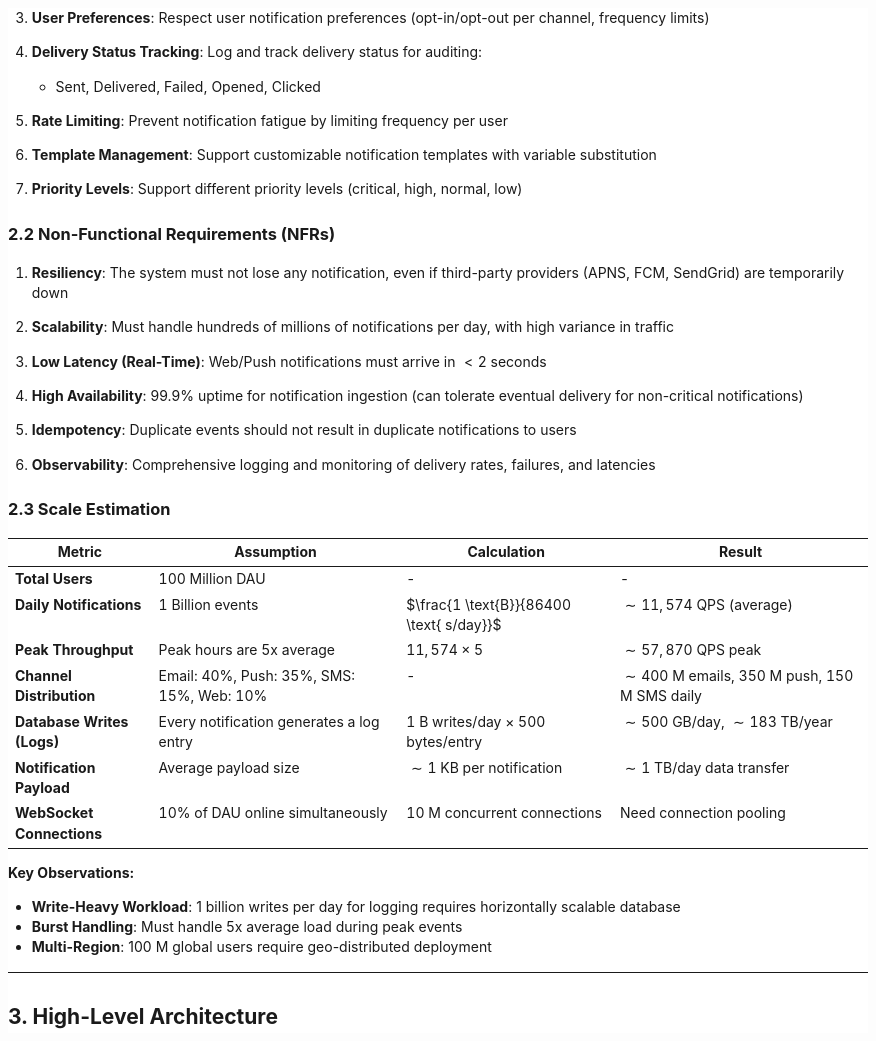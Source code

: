 3. **User Preferences**: Respect user notification preferences (opt-in/opt-out per channel, frequency limits)

4. **Delivery Status Tracking**: Log and track delivery status for auditing:
   - Sent, Delivered, Failed, Opened, Clicked

5. **Rate Limiting**: Prevent notification fatigue by limiting frequency per user

6. **Template Management**: Support customizable notification templates with variable substitution

7. **Priority Levels**: Support different priority levels (critical, high, normal, low)

### 2.2 Non-Functional Requirements (NFRs)

1. **Resiliency**: The system must not lose any notification, even if third-party providers ($\text{APNS}$, $\text{FCM}$, $\text{SendGrid}$) are temporarily down

2. **Scalability**: Must handle hundreds of millions of notifications per day, with high variance in traffic

3. **Low Latency (Real-Time)**: Web/Push notifications must arrive in $<2$ seconds

4. **High Availability**: $99.9\%$ uptime for notification ingestion (can tolerate eventual delivery for non-critical notifications)

5. **Idempotency**: Duplicate events should not result in duplicate notifications to users

6. **Observability**: Comprehensive logging and monitoring of delivery rates, failures, and latencies

### 2.3 Scale Estimation

| Metric | Assumption | Calculation | Result |
|--------|------------|-------------|--------|
| **Total Users** | $100$ Million $\text{DAU}$ | - | - |
| **Daily Notifications** | $1$ Billion $\text{events}$ | $\frac{1 \text{B}}{86400 \text{ s/day}}$ | $\sim 11,574$ QPS (average) |
| **Peak Throughput** | Peak hours are $5$x $\text{average}$ | $11,574 \times 5$ | $\sim 57,870$ $\text{QPS}$ $\text{peak}$ |
| **Channel Distribution** | Email: 40%, Push: 35%, SMS: 15%, Web: 10% | - | $\sim 400$ M emails, $350$ M push, $150$ M SMS daily |
| **Database Writes (Logs)** | Every notification generates a log entry | $1$ B writes/day × $500$ bytes/entry | $\sim 500$ GB/day, $\sim 183$ TB/year |
| **Notification Payload** | Average payload size | $\sim 1$ KB per notification | $\sim 1$ TB/day data transfer |
| **WebSocket Connections** | $10\%$ of DAU online simultaneously | $10$ M concurrent connections | Need connection pooling |

**Key Observations:**
- **Write-Heavy Workload**: $1$ billion writes per day for logging requires horizontally scalable database
- **Burst Handling**: Must handle $5$x average load during peak events
- **Multi-Region**: $100$ M global users require geo-distributed deployment

---

## 3. High-Level Architecture
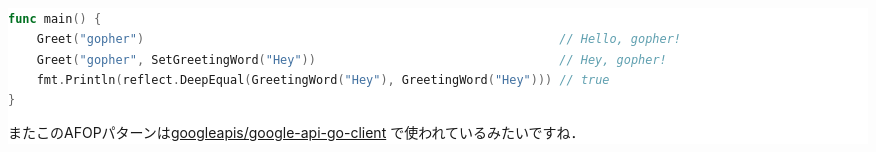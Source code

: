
 ```go
func main() {
	Greet("gopher")                                                          // Hello, gopher!
	Greet("gopher", SetGreetingWord("Hey"))                                  // Hey, gopher!
	fmt.Println(reflect.DeepEqual(GreetingWord("Hey"), GreetingWord("Hey"))) // true
}
```



またこのAFOPパターンは[googleapis/google-api-go-client](https://github.com/googleapis/google-api-go-client/blob/v0.7.0/option/option.go) で使われているみたいですね．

================

§ EXERCISE REQUIREMENTS: If you see a picture in the listing, skip it while copying everything else exactly.

§ FINISHED EXERCISE:
Source code

: 3. **User Preferences**: Respect user notification preferences (opt-in/opt-out per channel, frequency limits)

4. **Delivery Status Tracking**: Log and track delivery status for auditing:
   - Sent, Delivered, Failed, Opened, Clicked

5. **Rate Limiting**: Prevent notification fatigue by limiting frequency per user

6. **Template Management**: Support customizable notification templates with variable substitution

7. **Priority Levels**: Support different priority levels (critical, high, normal, low)

### 2.2 Non-Functional Requirements (NFRs)

1. **Resiliency**: The system must not lose any notification, even if third-party providers ($\text{APNS}$, $\text{FCM}$, $\text{SendGrid}$) are temporarily down

2. **Scalability**: Must handle hundreds of millions of notifications per day, with high variance in traffic

3. **Low Latency (Real-Time)**: Web/Push notifications must arrive in $<2$ seconds

4. **High Availability**: $99.9\%$ uptime for notification ingestion (can tolerate eventual delivery for non-critical notifications)

5. **Idempotency**: Duplicate events should not result in duplicate notifications to users

6. **Observability**: Comprehensive logging and monitoring of delivery rates, failures, and latencies

### 2.3 Scale Estimation

| Metric | Assumption | Calculation | Result |
|--------|------------|-------------|--------|
| **Total Users** | $100$ Million $\text{DAU}$ | - | - |
| **Daily Notifications** | $1$ Billion $\text{events}$ | $\frac{1 \text{B}}{86400 \text{ s/day}}$ | $\sim 11,574$ QPS (average) |
| **Peak Throughput** | Peak hours are $5$x $\text{average}$ | $11,574 \times 5$ | $\sim 57,870$ $\text{QPS}$ $\text{peak}$ |
| **Channel Distribution** | Email: 40%, Push: 35%, SMS: 15%, Web: 10% | - | $\sim 400$ M emails, $350$ M push, $150$ M SMS daily |
| **Database Writes (Logs)** | Every notification generates a log entry | $1$ B writes/day × $500$ bytes/entry | $\sim 500$ GB/day, $\sim 183$ TB/year |
| **Notification Payload** | Average payload size | $\sim 1$ KB per notification | $\sim 1$ TB/day data transfer |
| **WebSocket Connections** | $10\%$ of DAU online simultaneously | $10$ M concurrent connections | Need connection pooling |

**Key Observations:**
- **Write-Heavy Workload**: $1$ billion writes per day for logging requires horizontally scalable database
- **Burst Handling**: Must handle $5$x average load during peak events
- **Multi-Region**: $100$ M global users require geo-distributed deployment

---

## 3. High-Level Architecture
Source code

:
 ```go
func main() {
	Greet("gopher")                                                          // Hello, gopher!
	Greet("gopher", SetGreetingWord("Hey"))                                  // Hey, gopher!
	fmt.Println(reflect.DeepEqual(GreetingWord("Hey"), GreetingWord("Hey"))) // true
}
```



またこのAFOPパターンは[googleapis/google-api-go-client](https://github.com/googleapis/google-api-go-client/blob/v0.7.0/option/option.go) で使われているみたいですね．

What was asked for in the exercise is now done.